Following earlier recommendations for reporting fMRI methods [186], a recent white paper draft (from the OHBM Committee on Best practices in Data Analysis & Sharing, a.k.a. COBIDAS) is likely to be adopted by the imaging community. It identifies transparency, detailed reporting of methods, and importantly sharing of data and analysis pipelines (Figure I) as key ingredients for reproducible fMRI research. Data sharing platforms were discussed in the main text [146]; there are also platforms to share code, and guidelines on how to use scripting and pipelining to foster reproducibility [183]. An example of how to implement these recommendations is to release all the data along with a virtual machine environment to allow others to execute identical analyses [126]. At this stage such diligence still requires a large amount of technical overhead and cannot be made mandatory. The enforcement of these recommendations will initially largely depend on journals following suit and requiring these ingredients for publication, or on reviewers taking them into account when evaluating their peers’ research. However, there is a growing set of resources that may soon make this effort much more feasible and thus more widely adopted; in particular, we are closely following the efforts of the Stanford Center for Reproducible Neuroscience (http://reproducibility.stanford.edu) and of the Scientific Transparency project (http://post.stanford.edu), both aiming at providing web-based platforms to generate reproducible workflows and leverage high-performance computing for the analysis of neuroimaging data.

Figure I. From reproducibility to replicability: sharing of data and executable analysis pipelines. Adapted from [184].

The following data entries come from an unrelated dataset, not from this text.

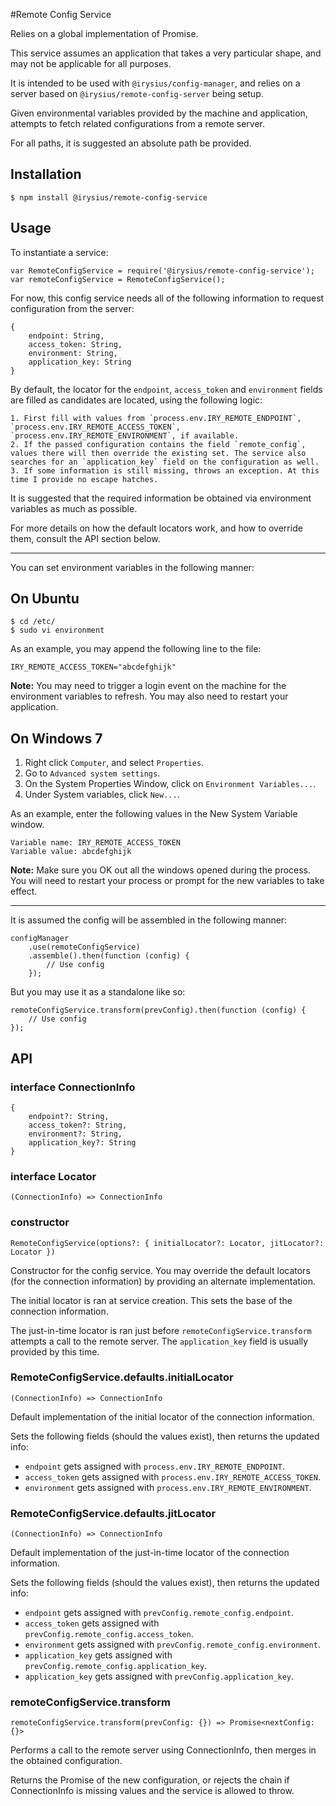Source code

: #Remote Config Service

Relies on a global implementation of Promise.

This service assumes an application that takes a very particular shape, and may not be applicable for all purposes.

It is intended to be used with `@irysius/config-manager`, and relies on a server based on `@irysius/remote-config-server` being setup. 

Given environmental variables provided by the machine and application, attempts to fetch related configurations from a remote server.

For all paths, it is suggested an absolute path be provided.

## Installation

	$ npm install @irysius/remote-config-service
	
## Usage

To instantiate a service:

	var RemoteConfigService = require('@irysius/remote-config-service');
	var remoteConfigService = RemoteConfigService();
	
For now, this config service needs all of the following information to request configuration from the server:

	{
		endpoint: String,
		access_token: String,
		environment: String,
		application_key: String
	}
	
By default, the locator for the `endpoint`, `access_token` and `environment` fields are filled as candidates are located, using the following logic:

	1. First fill with values from `process.env.IRY_REMOTE_ENDPOINT`, `process.env.IRY_REMOTE_ACCESS_TOKEN`, `process.env.IRY_REMOTE_ENVIRONMENT`, if available.
	2. If the passed configuration contains the field `remote_config`, values there will then override the existing set. The service also searches for an `application_key` field on the configuration as well.
	3. If some information is still missing, throws an exception. At this time I provide no escape hatches.
	
It is suggested that the required information be obtained via environment variables as much as possible.

For more details on how the default locators work, and how to override them, consult the API section below.

<hr />

You can set environment variables in the following manner:

## On Ubuntu

	$ cd /etc/
	$ sudo vi environment
	
As an example, you may append the following line to the file:

	IRY_REMOTE_ACCESS_TOKEN="abcdefghijk"
	
**Note:** You may need to trigger a login event on the machine for the environment variables to refresh. You may also need to restart your application.

## On Windows 7

1. Right click `Computer`, and select `Properties`.
2. Go to `Advanced system settings`.
3. On the System Properties Window, click on `Environment Variables...`.
4. Under System variables, click `New...`.

As an example, enter the following values in the New System Variable window.

	Variable name: IRY_REMOTE_ACCESS_TOKEN
	Variable value: abcdefghijk
	
**Note:** Make sure you OK out all the windows opened during the process. You will need to restart your process or prompt for the new variables to take effect.

<hr />

It is assumed the config will be assembled in the following manner:

	configManager
		.use(remoteConfigService)
		.assemble().then(function (config) {
			// Use config
		});
		
But you may use it as a standalone like so:

	remoteConfigService.transform(prevConfig).then(function (config) {
		// Use config
	});
	
## API
### interface ConnectionInfo
	
	{
		endpoint?: String,
		access_token?: String,
		environment?: String,
		application_key?: String
	}
	
### interface Locator

	(ConnectionInfo) => ConnectionInfo

### constructor
`RemoteConfigService(options?: { initialLocator?: Locator, jitLocator?: Locator })`

Constructor for the config service. You may override the default locators (for the connection information) by providing an alternate implementation.

The initial locator is ran at service creation. This sets the base of the connection information.

The just-in-time locator is ran just before `remoteConfigService.transform` attempts a call to the remote server. The `application_key` field is usually provided by this time.

### RemoteConfigService.defaults.initialLocator
`(ConnectionInfo) => ConnectionInfo`

Default implementation of the initial locator of the connection information.

Sets the following fields (should the values exist), then returns the updated info:

* `endpoint` gets assigned with `process.env.IRY_REMOTE_ENDPOINT`.
* `access_token` gets assigned with `process.env.IRY_REMOTE_ACCESS_TOKEN`.
* `environment` gets assigned with `process.env.IRY_REMOTE_ENVIRONMENT`.

### RemoteConfigService.defaults.jitLocator
`(ConnectionInfo) => ConnectionInfo`

Default implementation of the just-in-time locator of the connection information.

Sets the following fields (should the values exist), then returns the updated info:

* `endpoint` gets assigned with `prevConfig.remote_config.endpoint`.
* `access_token` gets assigned with `prevConfig.remote_config.access_token`.
* `environment` gets assigned with `prevConfig.remote_config.environment`.
* `application_key` gets assigned with `prevConfig.remote_config.application_key`.
* `application_key` gets assigned with `prevConfig.application_key`.

### remoteConfigService.transform
`remoteConfigService.transform(prevConfig: {}) => Promise<nextConfig: {}>`

Performs a call to the remote server using ConnectionInfo, then merges in the obtained configuration.

Returns the Promise of the new configuration, or rejects the chain if ConnectionInfo is missing values and the service is allowed to throw.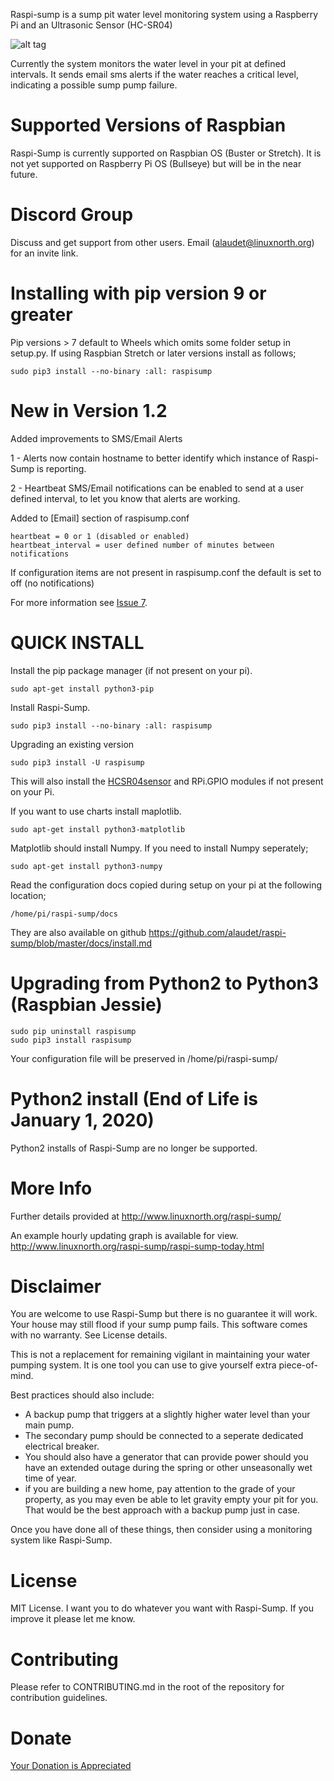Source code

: Raspi-sump is a sump pit water level monitoring system using a Raspberry Pi and an 
Ultrasonic Sensor (HC-SR04)


![alt tag](http://www.linuxnorth.org/raspi-sump/images/raspi-chart.png)


Currently the system monitors the water level in your pit at defined intervals. It sends
email sms alerts if the water reaches a critical level, indicating a possible sump pump failure.

# Supported Versions of Raspbian

Raspi-Sump is currently supported on Raspbian OS (Buster or Stretch).
It is not yet supported on Raspberry Pi OS (Bullseye) but will be in the near future.

# Discord Group

Discuss and get support from other users. Email (alaudet@linuxnorth.org) for an invite link.




# Installing with pip version 9 or greater


Pip versions > 7 default to Wheels which omits some folder setup in setup.py.
If using Raspbian Stretch or later versions install as follows;

    sudo pip3 install --no-binary :all: raspisump



# New in Version 1.2 

Added improvements to SMS/Email Alerts

1 - Alerts now contain hostname to better identify which instance of Raspi-Sump is
reporting.

2 - Heartbeat SMS/Email notifications can be enabled to send at a user defined interval, to let you know
that alerts are working.  


Added to [Email] section of raspisump.conf

    heartbeat = 0 or 1 (disabled or enabled)
    heartbeat_interval = user defined number of minutes between notifications

If configuration items are not present in raspisump.conf the default is set to
off (no notifications)


For more information see [Issue 7](https://github.com/alaudet/raspi-sump/issues/7).

# QUICK INSTALL 


Install the pip package manager (if not present on your pi).

    sudo apt-get install python3-pip


Install Raspi-Sump.

    sudo pip3 install --no-binary :all: raspisump

Upgrading an existing version


    sudo pip3 install -U raspisump

This will also install the [HCSR04sensor](https://github.com/alaudet/hcsr04sensor) and  RPi.GPIO modules if not present on your Pi.

If you want to use charts install maplotlib.

    sudo apt-get install python3-matplotlib


Matplotlib should install Numpy.  If you need to install Numpy seperately;

    sudo apt-get install python3-numpy

Read the configuration docs copied during setup on your pi at the following location;

    /home/pi/raspi-sump/docs

They are also available on github https://github.com/alaudet/raspi-sump/blob/master/docs/install.md


# Upgrading from Python2 to Python3 (Raspbian Jessie)

    sudo pip uninstall raspisump
    sudo pip3 install raspisump


Your configuration file will be preserved in /home/pi/raspi-sump/


# Python2 install (End of Life is January 1, 2020)

Python2 installs of Raspi-Sump are no longer be supported.


# More Info

Further details provided at http://www.linuxnorth.org/raspi-sump/

An example hourly updating graph is available for view.
http://www.linuxnorth.org/raspi-sump/raspi-sump-today.html

# Disclaimer

You are welcome to use Raspi-Sump but there is no guarantee it will work. Your house may still flood if your sump pump fails. This software comes with no warranty. See License details.

This is not a replacement for remaining vigilant in maintaining your water pumping system. It is one tool you can use to give yourself extra piece-of-mind.

Best practices should also include:

* A backup pump that triggers at a slightly higher water level than your main pump.
* The secondary pump should be connected to a seperate dedicated electrical breaker. 
* You should also have a generator that can provide power should you have an extended outage during the spring or other unseasonally wet time of year.
* if you are building a new home, pay attention to the grade of your property, as you may even be able to let gravity empty your pit for you.  That would be the best approach with a backup pump just in case. 

Once you have done all of these things, then consider using a monitoring system like Raspi-Sump.

# License

MIT License.  I want you to do whatever you want with Raspi-Sump.  If you
improve it please let me know.

# Contributing

Please refer to CONTRIBUTING.md in the root of the repository for contribution guidelines.

# Donate

[Your Donation is Appreciated](https://www.linuxnorth.org/donate/)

Sample sizes in excess of 100 are still difficult to achieve for a small research group funded by a typical research grant; thus, despite this recommendation, underpowered correlation studies without internal replication will continue to be published. While it might seem that the cumulative output from many underpowered studies should eventually converge to a reliable conclusion through meta-analysis, this is not the case because of the strong bias to publish only significant findings [136,141] (Figure 5c). The reporting of all results regardless of their significance in the null hypothesis significance testing (NHST) framework, which could be implemented through initial pre-registration to ensure the quality of the methods [142], would be a way for studies with small sample sizes to contribute unbiased information for meta-analysis. FMRI research is not the first to face this challenge: in genetics, similar issues [143] were eventually resolved through the formation of large-scale consortia to generate the sample sizes required for adequate statistical power.

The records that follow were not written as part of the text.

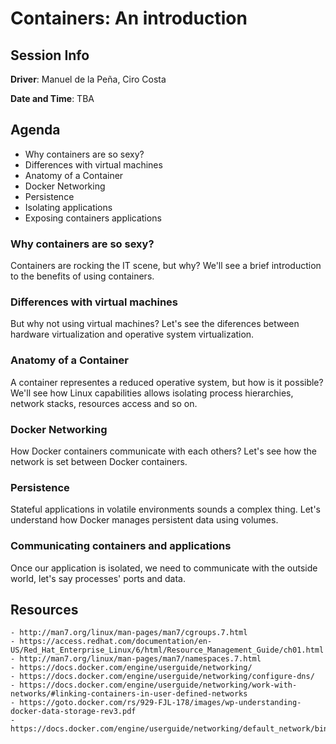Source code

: # Containers: An introduction

## Session Info

**Driver**: Manuel de la Peña, Ciro Costa

**Date and Time**: TBA

## Agenda
* Why containers are so sexy?
* Differences with virtual machines
* Anatomy of a Container
* Docker Networking
* Persistence
* Isolating applications
* Exposing containers applications

### Why containers are so sexy?
Containers are rocking the IT scene, but why? We'll see a brief introduction to the benefits of using containers.

### Differences with virtual machines
But why not using virtual machines? Let's see the diferences between hardware virtualization and operative system virtualization.

### Anatomy of a Container
A container representes a reduced operative system, but how is it possible? We'll see how Linux capabilities allows isolating process hierarchies, network stacks, resources access and so on.

### Docker Networking
How Docker containers communicate with each others? Let's see how the network is set between Docker containers.

### Persistence
Stateful applications in volatile environments sounds a complex thing. Let's understand how Docker manages persistent data using volumes.

### Communicating containers and applications
Once our application is isolated, we need to communicate with the outside world, let's say processes' ports and data.
 
## Resources
    - http://man7.org/linux/man-pages/man7/cgroups.7.html
    - https://access.redhat.com/documentation/en-US/Red_Hat_Enterprise_Linux/6/html/Resource_Management_Guide/ch01.html
    - http://man7.org/linux/man-pages/man7/namespaces.7.html
    - https://docs.docker.com/engine/userguide/networking/
    - https://docs.docker.com/engine/userguide/networking/configure-dns/
    - https://docs.docker.com/engine/userguide/networking/work-with-networks/#linking-containers-in-user-defined-networks
    - https://goto.docker.com/rs/929-FJL-178/images/wp-understanding-docker-data-storage-rev3.pdf
    - https://docs.docker.com/engine/userguide/networking/default_network/binding/
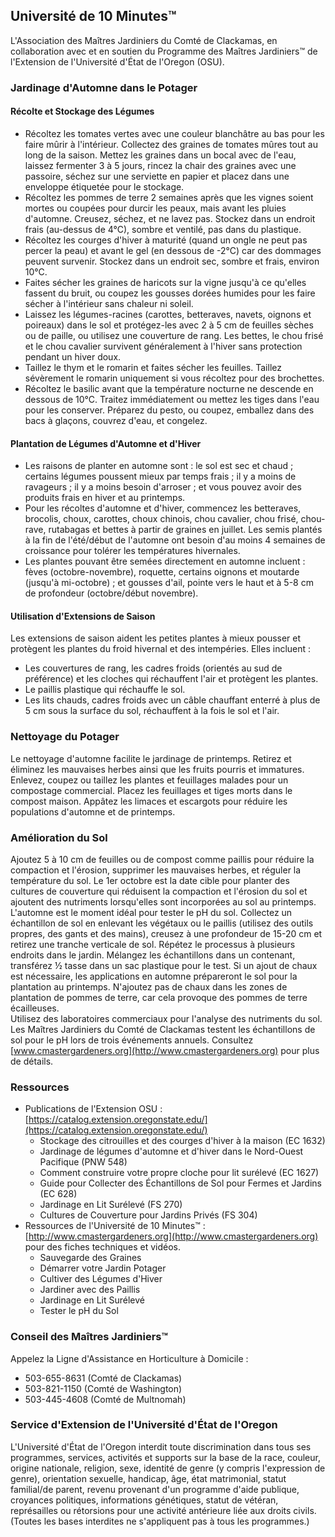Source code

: ## Université de 10 Minutes™  
L'Association des Maîtres Jardiniers du Comté de Clackamas, en collaboration avec et en soutien du Programme des Maîtres Jardiniers™ de l'Extension de l'Université d'État de l'Oregon (OSU).  

### Jardinage d'Automne dans le Potager  

#### Récolte et Stockage des Légumes  
- Récoltez les tomates vertes avec une couleur blanchâtre au bas pour les faire mûrir à l'intérieur. Collectez des graines de tomates mûres tout au long de la saison. Mettez les graines dans un bocal avec de l'eau, laissez fermenter 3 à 5 jours, rincez la chair des graines avec une passoire, séchez sur une serviette en papier et placez dans une enveloppe étiquetée pour le stockage.  
- Récoltez les pommes de terre 2 semaines après que les vignes soient mortes ou coupées pour durcir les peaux, mais avant les pluies d'automne. Creusez, séchez, et ne lavez pas. Stockez dans un endroit frais (au-dessus de 4°C), sombre et ventilé, pas dans du plastique.  
- Récoltez les courges d'hiver à maturité (quand un ongle ne peut pas percer la peau) et avant le gel (en dessous de -2°C) car des dommages peuvent survenir. Stockez dans un endroit sec, sombre et frais, environ 10°C.  
- Faites sécher les graines de haricots sur la vigne jusqu'à ce qu'elles fassent du bruit, ou coupez les gousses dorées humides pour les faire sécher à l'intérieur sans chaleur ni soleil.  
- Laissez les légumes-racines (carottes, betteraves, navets, oignons et poireaux) dans le sol et protégez-les avec 2 à 5 cm de feuilles sèches ou de paille, ou utilisez une couverture de rang. Les bettes, le chou frisé et le chou cavalier survivent généralement à l'hiver sans protection pendant un hiver doux.  
- Taillez le thym et le romarin et faites sécher les feuilles. Taillez sévèrement le romarin uniquement si vous récoltez pour des brochettes.  
- Récoltez le basilic avant que la température nocturne ne descende en dessous de 10°C. Traitez immédiatement ou mettez les tiges dans l'eau pour les conserver. Préparez du pesto, ou coupez, emballez dans des bacs à glaçons, couvrez d'eau, et congelez.  

#### Plantation de Légumes d'Automne et d'Hiver  
- Les raisons de planter en automne sont : le sol est sec et chaud ; certains légumes poussent mieux par temps frais ; il y a moins de ravageurs ; il y a moins besoin d'arroser ; et vous pouvez avoir des produits frais en hiver et au printemps.  
- Pour les récoltes d'automne et d'hiver, commencez les betteraves, brocolis, choux, carottes, choux chinois, chou cavalier, chou frisé, chou-rave, rutabagas et bettes à partir de graines en juillet. Les semis plantés à la fin de l'été/début de l'automne ont besoin d'au moins 4 semaines de croissance pour tolérer les températures hivernales.  
- Les plantes pouvant être semées directement en automne incluent : fèves (octobre-novembre), roquette, certains oignons et moutarde (jusqu'à mi-octobre) ; et gousses d'ail, pointe vers le haut et à 5-8 cm de profondeur (octobre/début novembre).  

#### Utilisation d'Extensions de Saison  
Les extensions de saison aident les petites plantes à mieux pousser et protègent les plantes du froid hivernal et des intempéries. Elles incluent :  
- Les couvertures de rang, les cadres froids (orientés au sud de préférence) et les cloches qui réchauffent l'air et protègent les plantes.  
- Le paillis plastique qui réchauffe le sol.  
- Les lits chauds, cadres froids avec un câble chauffant enterré à plus de 5 cm sous la surface du sol, réchauffent à la fois le sol et l'air.  

### Nettoyage du Potager  
Le nettoyage d'automne facilite le jardinage de printemps. Retirez et éliminez les mauvaises herbes ainsi que les fruits pourris et immatures. Enlevez, coupez ou taillez les plantes et feuillages malades pour un compostage commercial. Placez les feuillages et tiges morts dans le compost maison. Appâtez les limaces et escargots pour réduire les populations d'automne et de printemps.  

### Amélioration du Sol  
Ajoutez 5 à 10 cm de feuilles ou de compost comme paillis pour réduire la compaction et l'érosion, supprimer les mauvaises herbes, et réguler la température du sol. Le 1er octobre est la date cible pour planter des cultures de couverture qui réduisent la compaction et l'érosion du sol et ajoutent des nutriments lorsqu'elles sont incorporées au sol au printemps.  
L'automne est le moment idéal pour tester le pH du sol. Collectez un échantillon de sol en enlevant les végétaux ou le paillis (utilisez des outils propres, des gants et des mains), creusez à une profondeur de 15-20 cm et retirez une tranche verticale de sol. Répétez le processus à plusieurs endroits dans le jardin. Mélangez les échantillons dans un contenant, transférez ½ tasse dans un sac plastique pour le test. Si un ajout de chaux est nécessaire, les applications en automne prépareront le sol pour la plantation au printemps. N'ajoutez pas de chaux dans les zones de plantation de pommes de terre, car cela provoque des pommes de terre écailleuses.  
Utilisez des laboratoires commerciaux pour l'analyse des nutriments du sol. Les Maîtres Jardiniers du Comté de Clackamas testent les échantillons de sol pour le pH lors de trois événements annuels. Consultez [www.cmastergardeners.org](http://www.cmastergardeners.org) pour plus de détails.  

### Ressources  
- Publications de l'Extension OSU : [https://catalog.extension.oregonstate.edu/](https://catalog.extension.oregonstate.edu/)  
  - Stockage des citrouilles et des courges d'hiver à la maison (EC 1632)  
  - Jardinage de légumes d'automne et d'hiver dans le Nord-Ouest Pacifique (PNW 548)  
  - Comment construire votre propre cloche pour lit surélevé (EC 1627)  
  - Guide pour Collecter des Échantillons de Sol pour Fermes et Jardins (EC 628)  
  - Jardinage en Lit Surélevé (FS 270)  
  - Cultures de Couverture pour Jardins Privés (FS 304)  
- Ressources de l'Université de 10 Minutes™ : [http://www.cmastergardeners.org](http://www.cmastergardeners.org) pour des fiches techniques et vidéos.  
  - Sauvegarde des Graines  
  - Démarrer votre Jardin Potager  
  - Cultiver des Légumes d'Hiver  
  - Jardiner avec des Paillis  
  - Jardinage en Lit Surélevé  
  - Tester le pH du Sol  

### Conseil des Maîtres Jardiniers™  
Appelez la Ligne d'Assistance en Horticulture à Domicile :  
- 503-655-8631 (Comté de Clackamas)  
- 503-821-1150 (Comté de Washington)  
- 503-445-4608 (Comté de Multnomah)  

### Service d'Extension de l'Université d'État de l'Oregon  
L'Université d'État de l'Oregon interdit toute discrimination dans tous ses programmes, services, activités et supports sur la base de la race, couleur, origine nationale, religion, sexe, identité de genre (y compris l'expression de genre), orientation sexuelle, handicap, âge, état matrimonial, statut familial/de parent, revenu provenant d'un programme d'aide publique, croyances politiques, informations génétiques, statut de vétéran, représailles ou rétorsions pour une activité antérieure liée aux droits civils. (Toutes les bases interdites ne s'appliquent pas à tous les programmes.)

To achieve larger datasets in fMRI, data collected at different institutions can be aggregated in a shared online resource [144], as pioneered by the 1000 functional connectomes project [145]. Several data-sharing platforms are currently available (see [146]), for example openfMRI [147]. For the accumulation of data across sites, standardized procedures must however be implemented. Resting-state fMRI is an obvious candidate for data aggregation due to minimal instructions and requirements, but as we noted earlier, “small” details must still be carefully controlled (BOX 1). Although simple task fMRI paradigms (e.g., finger tapping [171]) would be good candidates as well, they may be too inefficient in that they are restricted to a narrow set of processes. We view movie fMRI as particularly well-suited for data aggregation, given its ability to capture richer representational information while better matching subjects’ mental states compared to the resting-state (BOX 4), and at the same time preserving similarly minimal instructions and requirements.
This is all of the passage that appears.